The measurement of the electrical activity of the heart can be done with electrocardiogram (ECG). Automatic arrhythmia-diagnosis systems which results in high accuracy rates for inside and outside patient are still an important area of research. The accuracy of such system depends on accuracy of the classification system. All this classification system required qualitative features for classification. This paper proposed a unique method of profiling of statistical features for selection of qualitative features through ECG waveform. The proposed approach for selection of qualitative features can classify and differentiate abnormal heartbeats and normal (NORM). Left bundle branch block (LBBB), right bundle branch block (RBBB), ventricular premature contractions (VPC) and atrial premature contractions (APC) comes under abnormal heart beats.

Keywords

ECG waveform, Profiling, Memory elements, Counters.

Introduction

The electrocardiogram (ECG) is graphical representation of the electrical activity of the heart. PQRS complex waveform detection is necessary to determine the heart rate and arrhythmias types such as Tachycardia, Bradycardia and Heart Rate variation. It is also necessary for further processing of the ECG signal in order to detect abnormal beats [1].

After the beat detection, effective beat classification is performed for arrhythmia analysis of normal and abnormal ECG waveform. Maximum likelihood, artificial neural networks and support vector machines have been introduced so far for the ECG beat classification [2,3]. The paper is prepared as follows. In Section II we discuss work related to QRS classification systems. We discuss the working of our signal processing in Section III; qualitative feature selection techniques in Section IV. We discussed our simulation results in Section V. And we conclude our paper in Section VI.

Prior Work

For patient diagnosis QRS complex detection and classification is very important so that one can identify normal and abnormal heart beat. Previous work has been done in the detection of waveform, for example Senhadji et al. who compared the performance of wavelet transform (Daubechies, Spline and Morlet) to identify and explain isolated cardiac beats [4]. Sahambi et al. used a derivative of first order for the classification of the ECG waveforms [5]. The algorithms based on spectral has been developed by author [6,7] or wavelet features [8,9], amplitude activity [10,11] and spatial context [12,13], ECG signal characterization [14-19].

The authors of this paper worked on Z eighty processor for detection of QRS in real time [14]. Ning et al. proposed a technique to determine a exact peak based on largest magnitude within a fixed time window [20]. Jain et al. Proposed, the ECG Feature Extractor provided by LabVIEW Biomedical toolkit detects QRS waves [21]. Yazdani et al. proposed that for QRS detection with peaks at R-waves and valleys before and after, Q and S-points. QRS-onset and QRSoffset are calculated [22]. Nallathambi et al. proposed, the preprocessed ECG signal is converted into a train of pulses using the IF sampler [23].
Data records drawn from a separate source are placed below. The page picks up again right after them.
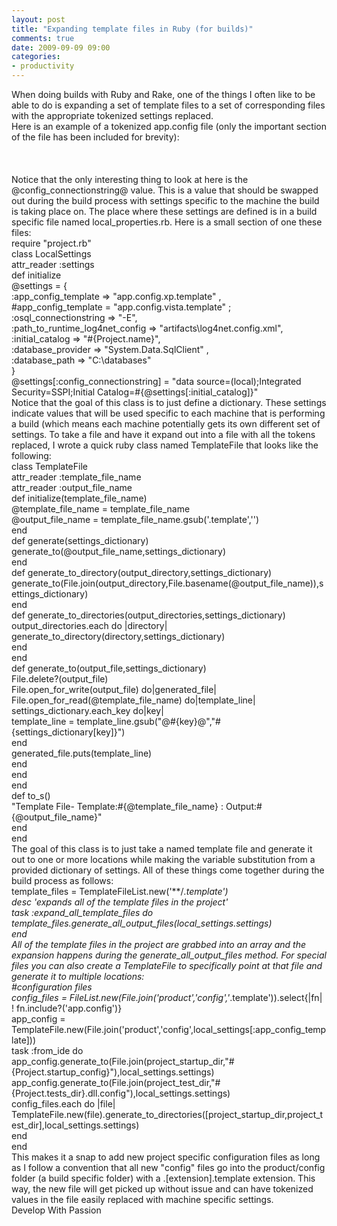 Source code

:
 ```yaml
---
layout: post
title: "Expanding template files in Ruby (for builds)"
comments: true
date: 2009-09-09 09:00
categories:
- productivity
---
```


When doing builds with Ruby and Rake, one of the things I often like to be able to do is expanding a set of template files to a set of corresponding files with the appropriate tokenized settings replaced.   
Here is an example of a tokenized app.config file (only the important section of the file has been included for brevity):   
<connectionStrings>   
 <add name="App"    
 connectionString="@config_connectionstring@"    
 providerName="System.Data.SqlClient"/>    
</connectionStrings>   
Notice that the only interesting thing to look at here is the @config_connectionstring@ value. This is a value that should be swapped out during the build process with settings specific to the machine the build is taking place on. The place where these settings are defined is in a build specific file named local_properties.rb. Here is a small section of one these files:   
require "project.rb"   
class LocalSettings    
 attr_reader :settings    
 def initialize    
 @settings = {    
 :app_config_template => "app.config.xp.template" ,    
 #app_config_template = "app.config.vista.template" ;   
 :osql_connectionstring => "-E",   
 :path_to_runtime_log4net_config => "artifacts\log4net.config.xml",    
 :initial_catalog => "#{Project.name}",    
 :database_provider => "System.Data.SqlClient" ,    
 :database_path => "C:\\databases"    
}    
@settings[:config_connectionstring] = "data source=(local);Integrated Security=SSPI;Initial Catalog=#{@settings[:initial_catalog]}"   
Notice that the goal of this class is to just define a dictionary. These settings indicate values that will be used specific to each machine that is performing a build (which means each machine potentially gets its own different set of settings. To take a file and have it expand out into a file with all the tokens replaced, I wrote a quick ruby class named TemplateFile that looks like the following:   
class TemplateFile   
 attr_reader :template_file_name    
 attr_reader :output_file_name   
 def initialize(template_file_name)   
 @template_file_name = template_file_name    
 @output_file_name = template_file_name.gsub('.template','')    
 end   
 def generate(settings_dictionary)   
 generate_to(@output_file_name,settings_dictionary)    
 end   
 def generate_to_directory(output_directory,settings_dictionary)   
 generate_to(File.join(output_directory,File.basename(@output_file_name)),settings_dictionary)    
 end   
 def generate_to_directories(output_directories,settings_dictionary)   
 output_directories.each do |directory|    
 generate_to_directory(directory,settings_dictionary)    
 end    
 end   
 def generate_to(output_file,settings_dictionary)   
 File.delete?(output_file)   
 File.open_for_write(output_file) do|generated_file|   
 File.open_for_read(@template_file_name) do|template_line|    
 settings_dictionary.each_key do|key|    
 template_line = template_line.gsub("@#{key}@","#{settings_dictionary[key]}")    
 end    
 generated_file.puts(template_line)    
 end    
 end    
 end   
 def to_s()   
 "Template File- Template:#{@template_file_name} : Output:#{@output_file_name}"    
 end   
end   
The goal of this class is to just take a named template file and generate it out to one or more locations while making the variable substitution from a provided dictionary of settings. All of these things come together during the build process as follows:   
template_files = TemplateFileList.new('**/*.template')   
desc 'expands all of the template files in the project'   
task :expand_all_template_files do    
 template_files.generate_all_output_files(local_settings.settings)    
end   
All of the template files in the project are grabbed into an array and the expansion happens during the generate_all_output_files method. For special files you can also create a TemplateFile to specifically point at that file and generate it to multiple locations:   
#configuration files   
config_files = FileList.new(File.join('product','config','*.template')).select{|fn| ! fn.include?('app.config')}    
app_config = TemplateFile.new(File.join('product','config',local_settings[:app_config_template]))   
task :from_ide do   
 app_config.generate_to(File.join(project_startup_dir,"#{Project.startup_config}"),local_settings.settings)    
 app_config.generate_to(File.join(project_test_dir,"#{Project.tests_dir}.dll.config"),local_settings.settings)   
 config_files.each do |file|   
 TemplateFile.new(file).generate_to_directories([project_startup_dir,project_test_dir],local_settings.settings)    
 end    
end   
This makes it a snap to add new project specific configuration files as long as I follow a convention that all new "config" files go into the product/config folder (a build specific folder) with a .[extension].template extension. This way, the new file will get picked up without issue and can have tokenized values in the file easily replaced with machine specific settings.   
Develop With Passion




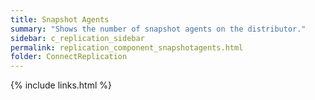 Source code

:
 ```yaml
---
title: Snapshot Agents
summary: "Shows the number of snapshot agents on the distributor."
sidebar: c_replication_sidebar
permalink: replication_component_snapshotagents.html
folder: ConnectReplication
---
```



{% include links.html %}

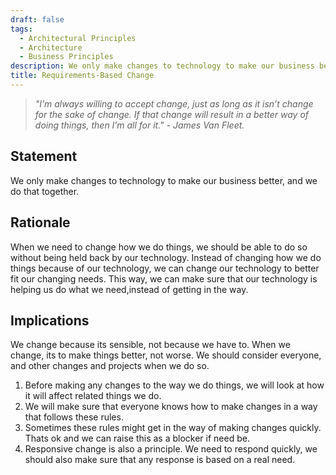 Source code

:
 ```yaml
---
draft: false
tags:
  - Architectural Principles
  - Architecture
  - Business Principles
description: We only make changes to technology to make our business better, and we do that together.
title: Requirements-Based Change
---
```


> *"I’m always willing to accept change, just as long as it isn’t change for the sake of change. If that change will result in a better way of doing things, then I’m all for it." - James Van Fleet.*

## Statement

We only make changes to technology to make our business better, and we do that together.

## Rationale

When we need to change how we do things, we should be able to do so without being held back by our technology. Instead of changing how we do things because of our technology, we can change our technology to better fit our changing needs. This way, we can make sure that our technology is helping us do what we need,instead of getting in the way.

## Implications

We change because its sensible, not because we have to. When we change, its to make things better, not worse. We should consider everyone, and other changes and projects when we do so.

1. Before making any changes to the way we do things, we will look at how it will affect related things we do.
2. We will make sure that everyone knows how to make changes in a way that follows these rules.
3. Sometimes these rules might get in the way of making changes quickly. Thats ok and we can raise this as a blocker if need be.
4. Responsive change is also a principle. We need to respond quickly, we should also make sure that any response is based on a real need.
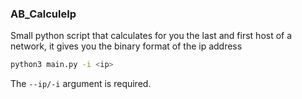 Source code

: ### AB_CalculeIp

Small python script that calculates for you the last and first host of a network,
it gives you the binary format of the ip address


```sh
python3 main.py -i <ip>
```
The ```--ip/-i``` argument is required.
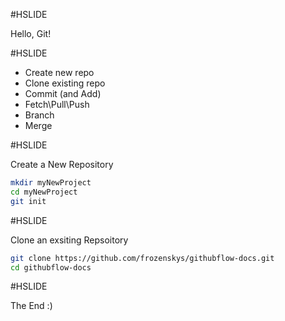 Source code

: #HSLIDE

Hello, Git!

#HSLIDE

- Create new repo <!-- .element: class="fragment" -->
- Clone existing repo <!-- .element: class="fragment" -->
- Commit (and Add) <!-- .element: class="fragment" -->
- Fetch\Pull\Push <!-- .element: class="fragment" -->
- Branch <!-- .element: class="fragment" -->
- Merge <!-- .element: class="fragment" -->

#HSLIDE

Create a New Repository

```bash
mkdir myNewProject
cd myNewProject
git init
```

#HSLIDE

Clone an exsiting Repsoitory

```bash
git clone https://github.com/frozenskys/githubflow-docs.git
cd githubflow-docs
```

#HSLIDE

The End :)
Beat classification can be required for analysis of arrhythmia type. Methods such as recognition of pattern, likelihood, artificial neural network and vector machines have been extensive used for ECG beat classifications [24-26]. New information can be mapped by continues training using the method of learning the machine [27]. De Chazal et al. classified the beats by analyzing the RR intervals and ECG morphology features along with heart beat segmentation information [28].

Christov et al. proposed a method of classification by measuring the ECG features such as time and frequency [29]. Clinical cardiac signal can be verified using the method proposed in [30] is a patient dependent classifier. Haseena et al. [31] use a combination of fuzzy clustering and artificial neural networks to differentiate between different types of beat class.

Signal Processing of ECG

Pre processing

The presence of unwanted signal causes a big problem in the identification of ECG signals and lots of works have been done in the field to remove these noise signals. By conducting a mathematical method based on varying window length as according to the distance from the adjacent Rpeak which are assumed to be high frequency noise (power line interference, electromyography noise) is removed with the help of the varying window mean procedure form by the universal time constant equation and the low frequency noise (base-line wandering, motion artifact) removal task is done with the help of Fast Fourier Transform [32].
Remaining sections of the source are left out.